SUPERIOR COURT OF NEW JERSEY APPELLATE DIVISION


October 18, 2010

RANDY SENNA, T/A FLIPPERS FASCINATION, PLAINTIFF-APPELLANT,
v.
WALTER FLORIMONT, ROBERT MEHLBAUM, 2400 AMUSEMENTS, INC., T/A OLYMPIC ENTERPRISES, DEFENDANTS-RESPONDENTS.

On appeal from Superior Court of New Jersey, Law Division, Cape May County, Docket No. L-576-03.

Per curiam.

NOT FOR PUBLICATION WITHOUT THE APPROVAL OF THE APPELLATE DIVISION

Argued September 29, 2010

Before Judges Wefing and Payne.

Plaintiff, Randy Senna, appeals from an August 28, 2009 order enforcing a settlement with defendants Walter Florimont and 2400 Amusements, Inc. t/a Olympic Enterprises (Florimont).*fn1

We affirm.

I.

This matter arises out of a defamation action filed on October 16, 2003 by Senna against a business rival, Florimont, who at the time operated a competing boardwalk game known as Fascination. On March 31, 2006, the trial court granted defendant's motion for summary judgment, and we affirmed in an unreported opinion, holding that the trial court had properly applied an actual-malice standard in granting summary judgment on Senna's defamation claim. Senna v. Florimont, No. A-4605-05 (App. Div. May 30, 2007). The Supreme Court reversed and remanded the matter for further proceedings, holding "that the false and defamatory verbal broadsides of defendant's employees, impugning the honesty of a business competitor, fell into the category of commercial speech that is not entitled to heightened protection under the actual-malice standard." See Senna v. Florimont, 196 N.J. 469, 474 (2008).

On remand, Florimont again moved for summary judgment. While the motion was pending, extensive settlement negotiations took place within and outside of Senna's presence. At some point Senna offered to settle the matter for $15,000 plus an amount of up to $5,000 to be used to purchase Fascination machines from Florimont's business successor. However, Florimont declined to settle on those terms because the settlement was contingent upon the participation of a non-party.

Following denial of summary judgment on May 28, 2009, settlement negotiations were renewed and, that day, a $20,000 cash-only settlement offer was allegedly accepted by Senna. Counsel for Florimont, Frank L. Corrado, has certified that, after Florimont accepted the settlement, Corrado contacted counsel for Senna, Scott E. Becker, and "specifically asked Mr. Becker to confirm that plaintiff had authorized this 'cash-only' settlement and that there was no requirement that the equipment be purchased." Becker confirmed Corrado's understanding.

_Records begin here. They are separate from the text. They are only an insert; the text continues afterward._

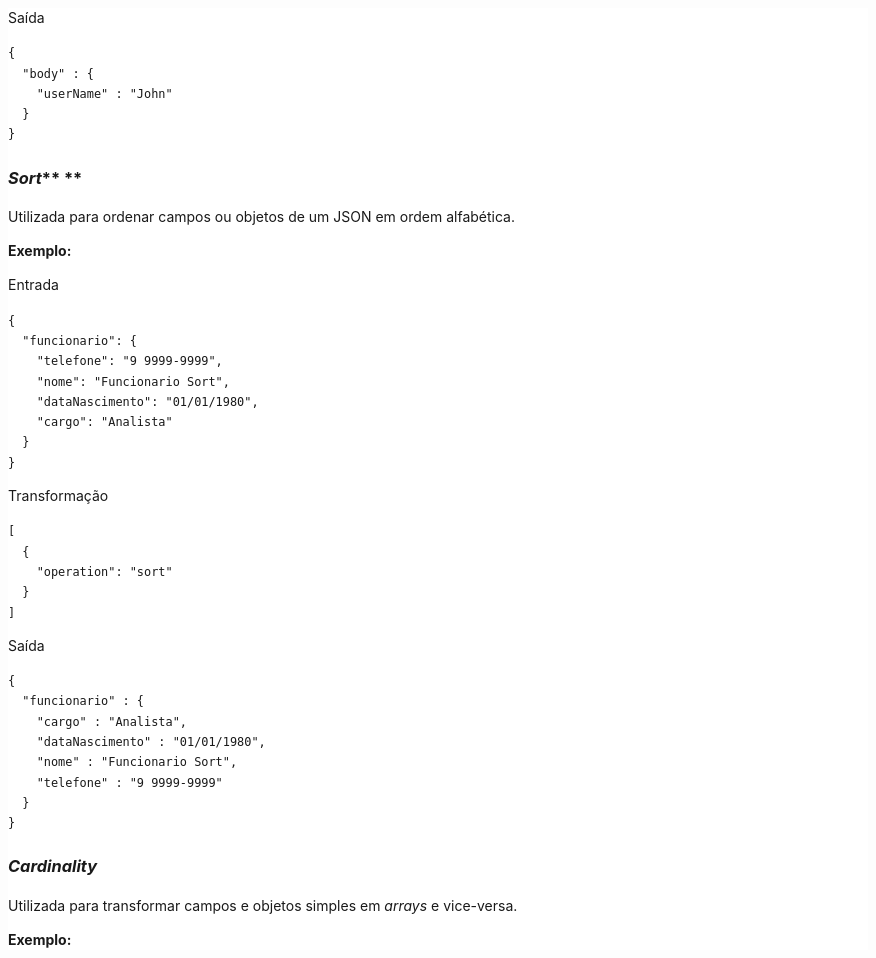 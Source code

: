Saída

```
{
  "body" : {
    "userName" : "John"
  }
}
```

### _**Sort**_** **&#x20;

Utilizada para ordenar campos ou objetos de um JSON em ordem alfabética.

**Exemplo:**

Entrada

```
{
  "funcionario": {
    "telefone": "9 9999-9999",
    "nome": "Funcionario Sort",
    "dataNascimento": "01/01/1980",
    "cargo": "Analista"
  }
}
```

Transformação

```
[
  {
    "operation": "sort"
  }
]
```

Saída

```
{
  "funcionario" : {
    "cargo" : "Analista",
    "dataNascimento" : "01/01/1980",
    "nome" : "Funcionario Sort",
    "telefone" : "9 9999-9999"
  }
}
```

### _**Cardinality**_

Utilizada para transformar campos e objetos simples em _arrays_ e vice-versa.

**Exemplo:**
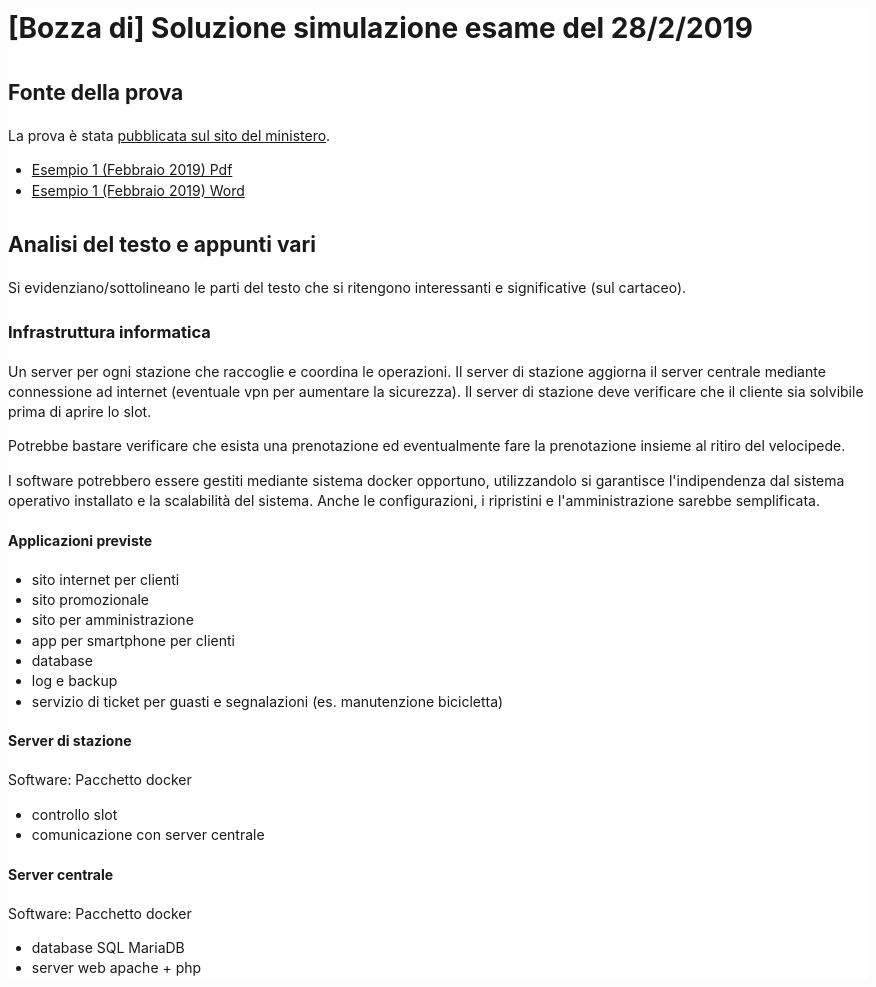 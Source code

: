 [Bozza di] Soluzione simulazione esame del 28/2/2019
=========================================

## Fonte della prova

La prova è stata [pubblicata sul sito del ministero](http://www.istruzione.it/esame_di_stato/esempi/201819/IstitutiTecnici.htm).

- [Esempio 1 (Febbraio 2019) Pdf](http://www.istruzione.it/esame_di_stato/esempi/201819/Istituti%20tecnici/Pdf/ITIA-Esempio1.pdf)
- [Esempio 1 (Febbraio 2019) Word](http://www.istruzione.it/esame_di_stato/esempi/201819/Istituti%20tecnici/Word/ITIA-Esempio1.docx)

## Analisi del testo e appunti vari

Si evidenziano/sottolineano le parti del testo che si ritengono interessanti e significative (sul cartaceo).

### Infrastruttura informatica
Un server per ogni stazione che raccoglie e coordina le operazioni. Il server di stazione aggiorna il server centrale mediante
connessione ad internet (eventuale vpn per aumentare la sicurezza).
Il server di stazione deve verificare che il cliente sia solvibile prima di aprire lo slot. 

Potrebbe bastare verificare che esista una prenotazione ed eventualmente fare la prenotazione insieme al ritiro del velocipede.

I software potrebbero essere gestiti mediante sistema docker opportuno, utilizzandolo si garantisce l'indipendenza dal sistema operativo installato
e la scalabilità del sistema. Anche le configurazioni, i ripristini e l'amministrazione sarebbe semplificata.

#### Applicazioni previste

- sito internet per clienti
- sito promozionale
- sito per amministrazione
- app per smartphone per clienti
- database
- log e backup
- servizio di ticket per guasti e segnalazioni (es. manutenzione bicicletta)

#### Server di stazione
Software: Pacchetto docker

- controllo slot
- comunicazione con server centrale

#### Server centrale
Software: Pacchetto docker

- database SQL MariaDB
- server web apache + php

On June 3, 2009, Corrado e-mailed drafts of a settlement agreement and stipulation of dismissal to Becker. However, Becker responded by stating that Senna would not agree to the settlement. The e-mail stated:

Randy advised me last night that he never agreed to the settlement. Apparently, its not about the amount. Rather, because he thought he was going to [be] able to use the extra money to make the deal for the equipment. After speaking with him 2 or more times, after Thursday, I believed he understood the terms, but he disagrees. I had already let Kim [a court employee] know the matter was settled. At this point, unless he is able to make his deal with the new owners today, I will have to report his problem to the court. I also advised him that I would seek to withdraw from the case.

I apologize for the trouble, but I don't believe I have ever had this problem before.

I'll keep you advised.

Senna did not change his position, and as a result, Florimont tendered the settlement amount and, after its refusal, moved to enforce the settlement. In support of his motion, Florimont relied on the certification of Corrado, which set forth the facts as we have stated them. Becker responded, in relevant part:

2. Having reviewed Mr. Corrado's certification, I find his sequence of events to be accurate.

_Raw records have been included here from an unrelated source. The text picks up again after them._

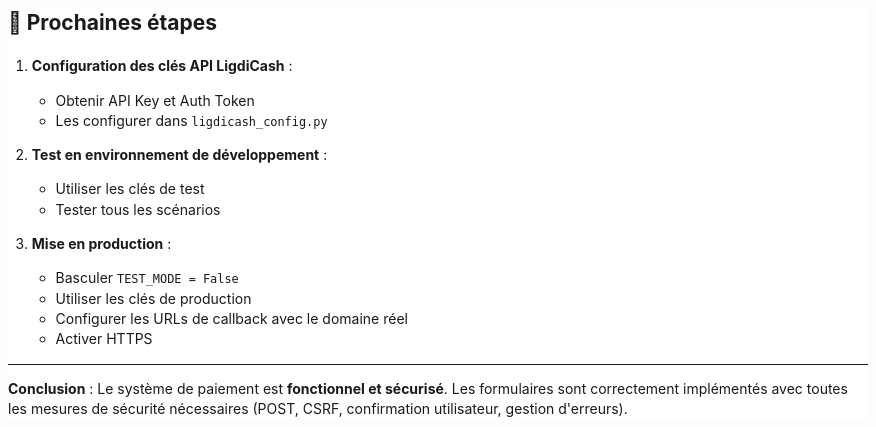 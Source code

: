 
## 🎯 Prochaines étapes

1. **Configuration des clés API LigdiCash** :
   - Obtenir API Key et Auth Token
   - Les configurer dans `ligdicash_config.py`

2. **Test en environnement de développement** :
   - Utiliser les clés de test
   - Tester tous les scénarios

3. **Mise en production** :
   - Basculer `TEST_MODE = False`
   - Utiliser les clés de production
   - Configurer les URLs de callback avec le domaine réel
   - Activer HTTPS

---

**Conclusion** : Le système de paiement est **fonctionnel et sécurisé**. Les formulaires sont correctement implémentés avec toutes les mesures de sécurité nécessaires (POST, CSRF, confirmation utilisateur, gestion d'erreurs).

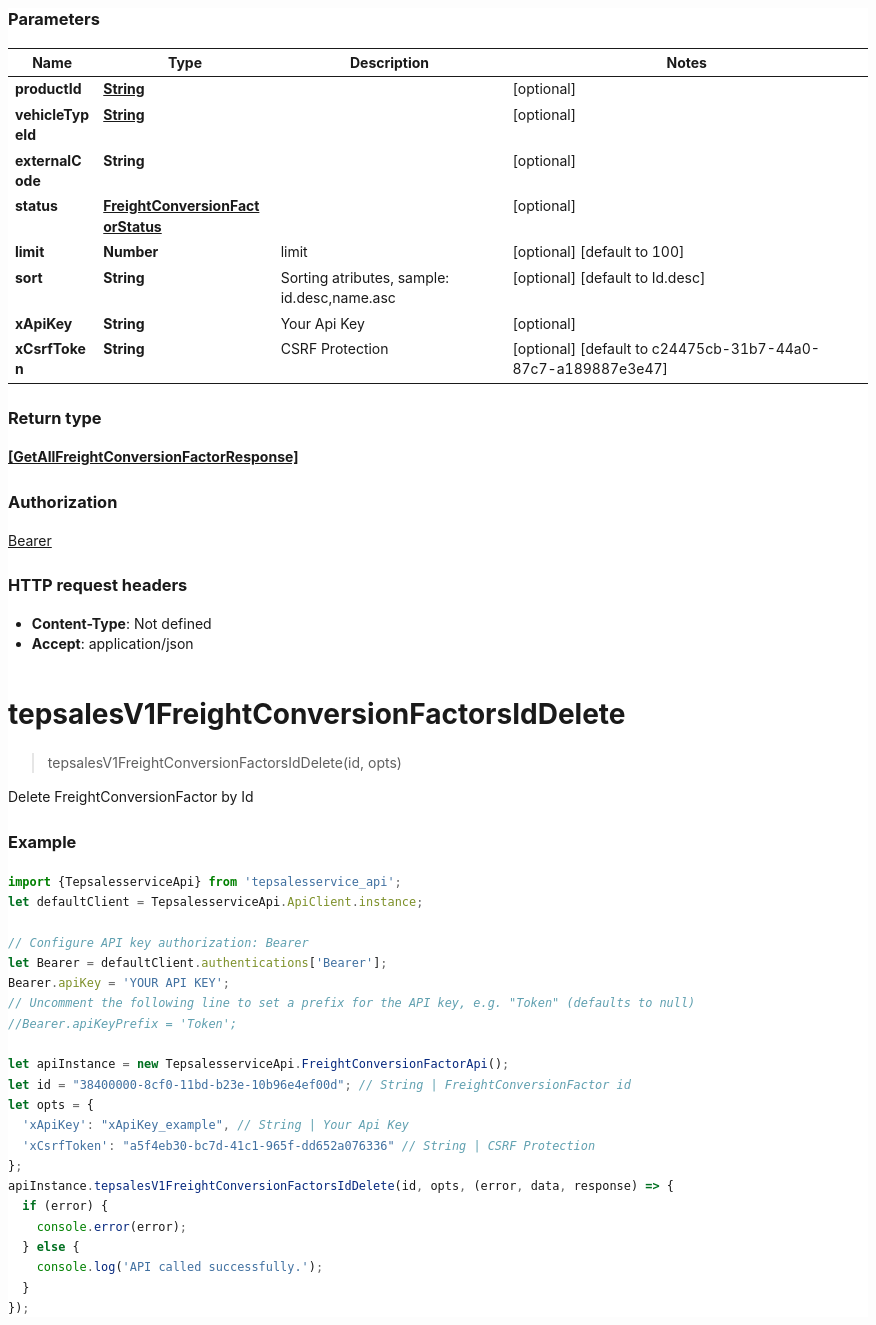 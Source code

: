 ### Parameters

Name | Type | Description  | Notes
------------- | ------------- | ------------- | -------------
 **productId** | [**String**](.md)|  | [optional] 
 **vehicleTypeId** | [**String**](.md)|  | [optional] 
 **externalCode** | **String**|  | [optional] 
 **status** | [**FreightConversionFactorStatus**](.md)|  | [optional] 
 **limit** | **Number**| limit | [optional] [default to 100]
 **sort** | **String**| Sorting atributes, sample: id.desc,name.asc | [optional] [default to Id.desc]
 **xApiKey** | **String**| Your Api Key | [optional] 
 **xCsrfToken** | **String**| CSRF Protection | [optional] [default to c24475cb-31b7-44a0-87c7-a189887e3e47]

### Return type

[**[GetAllFreightConversionFactorResponse]**](GetAllFreightConversionFactorResponse.md)

### Authorization

[Bearer](../README.md#Bearer)

### HTTP request headers

 - **Content-Type**: Not defined
 - **Accept**: application/json

<a name="tepsalesV1FreightConversionFactorsIdDelete"></a>
# **tepsalesV1FreightConversionFactorsIdDelete**
> tepsalesV1FreightConversionFactorsIdDelete(id, opts)

Delete FreightConversionFactor by Id

### Example
```javascript
import {TepsalesserviceApi} from 'tepsalesservice_api';
let defaultClient = TepsalesserviceApi.ApiClient.instance;

// Configure API key authorization: Bearer
let Bearer = defaultClient.authentications['Bearer'];
Bearer.apiKey = 'YOUR API KEY';
// Uncomment the following line to set a prefix for the API key, e.g. "Token" (defaults to null)
//Bearer.apiKeyPrefix = 'Token';

let apiInstance = new TepsalesserviceApi.FreightConversionFactorApi();
let id = "38400000-8cf0-11bd-b23e-10b96e4ef00d"; // String | FreightConversionFactor id
let opts = { 
  'xApiKey': "xApiKey_example", // String | Your Api Key
  'xCsrfToken': "a5f4eb30-bc7d-41c1-965f-dd652a076336" // String | CSRF Protection
};
apiInstance.tepsalesV1FreightConversionFactorsIdDelete(id, opts, (error, data, response) => {
  if (error) {
    console.error(error);
  } else {
    console.log('API called successfully.');
  }
});
```
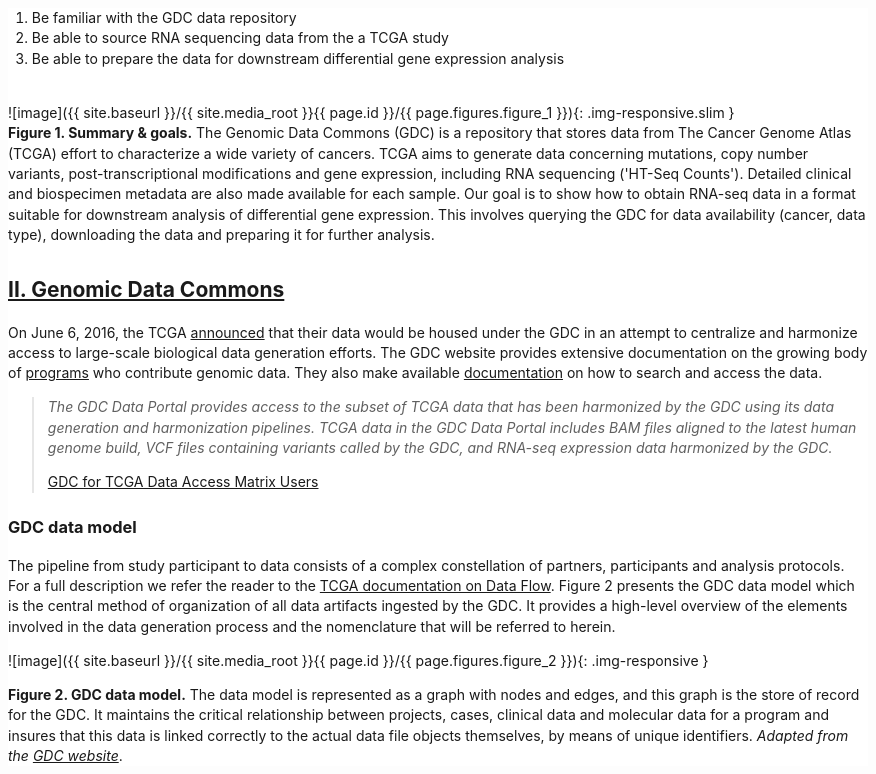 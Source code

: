 1. Be familiar with the GDC data repository
2. Be able to source RNA sequencing data from the a TCGA study
3. Be able to prepare the data for downstream differential gene expression analysis

<br/>
![image]({{ site.baseurl }}/{{ site.media_root }}{{ page.id }}/{{ page.figures.figure_1 }}){: .img-responsive.slim }
<div class="figure-legend well well-lg text-justify">
  <strong>Figure 1. Summary & goals.</strong> The Genomic Data Commons (GDC) is a repository that stores data from  The Cancer Genome Atlas (TCGA) effort to characterize a wide variety of cancers. TCGA aims to generate data concerning mutations, copy number variants, post-transcriptional modifications and gene expression, including RNA sequencing ('HT-Seq Counts'). Detailed clinical and biospecimen metadata are also made available for each sample. Our goal is to show how to obtain RNA-seq data in a format suitable for downstream analysis of differential gene expression. This involves querying the GDC for data availability (cancer, data type), downloading the data and preparing it for further analysis.       
</div>

## <a href="#gdc" name="gdc">II. Genomic Data Commons</a>

On June 6, 2016, the TCGA [announced](http://cancergenome.nih.gov/newsevents/newsannouncements/genomic-data-commons-launch) that their data would be housed under the GDC in an attempt to centralize and harmonize access to large-scale biological data generation efforts. The GDC website provides extensive documentation on the growing body of [programs](https://gdc.nci.nih.gov/about-gdc/contributed-genomic-data-cancer-research) who contribute genomic data. They also make available [documentation](https://gdc.nci.nih.gov/access-data) on how to search and access the data.

> *The GDC Data Portal provides access to the subset of TCGA data that has been harmonized by the GDC using its data generation and harmonization pipelines. TCGA data in the GDC Data Portal includes BAM files aligned to the latest human genome build, VCF files containing variants called by the GDC, and RNA-seq expression data harmonized by the GDC.*
> <footer class="text-right"><a href="https://gdc.nci.nih.gov/gdc-tcga-data-access-matrix-users">GDC for TCGA Data Access Matrix Users</a></footer>

### GDC data model

The pipeline from study participant to data consists of a complex constellation of partners, participants and analysis protocols. For a full description we refer the reader to the [TCGA documentation on Data Flow](https://wiki.nci.nih.gov/display/TCGA/Introduction+to+TCGA#IntroductiontoTCGA-TCGADataFlow). Figure 2 presents the GDC data model which is the central method of organization of all data artifacts ingested by the GDC. It provides a high-level overview of the elements involved in the data generation process and the nomenclature that will be referred to herein.

![image]({{ site.baseurl }}/{{ site.media_root }}{{ page.id }}/{{ page.figures.figure_2 }}){: .img-responsive }
<div class="figure-legend well well-lg text-justify">
  <strong>Figure 2. GDC data model.</strong> The data model is represented as a graph with nodes and edges, and this graph is the store of record for the GDC. It maintains the critical relationship between  projects, cases, clinical data and molecular data for a program and insures that this data is linked correctly to the actual data file objects themselves, by means of unique identifiers. <em>Adapted from the <a href="https://gdc.nci.nih.gov/submit-data/gdc-data-harmonization/">GDC website</a></em>.
</div>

3. After speaking with my client it was my understanding that he had agreed to settle the matter for $20,000 after he presented that increased amount to me over the proposal for $15,000 plus the machines.

4. I did not understand that the extra money he was requesting . . . was to purchase the machines and that the settlement was contingent on a purchase.

5. It was not until a few days later that a third party advised me that the plaintiff did not consider the case settled.

6. Upon hearing this, I spoke to the plaintiff and then advised Mr. Corrado of the situation.

7. Following that time, we made unsuccessful efforts to effectuate the purchase of the machines.

In contrast, in a separate certification, Senna recounted the history of Florimont's rejection of Senna's demand for $15,000 along with a fund to permit Senna's buy-back of the Fascination machines because Florimont no longer owned them. Senna also confirmed that, thereafter, he had been advised that Florimont's insurer, which had initially offered $15,000, was now willing to pay $20,000, "which could be used to pay the third party for the buy-back of the Fascination machines and related equipment." Significantly, Senna neglected to discuss in his certification whether or not he authorized a "counter offer" for the $20,000. Rather, he proceeded directly to describe his unsuccessful efforts to purchase the machines, and then he asserted: "My offer was always meant to be contingent on my getting the machines" (emphasis supplied) and that "somewhere" what Senna termed as his "counter offer" became "twisted." Senna stated:

12. As the court is aware from assisting with settlement negotiations, this is a very emotional matter for me and the machines and game of Fascination are very important to me and an integral part of my life. I never thought the money offered was adequate, but was willing to accept it if I was at least getting the machines.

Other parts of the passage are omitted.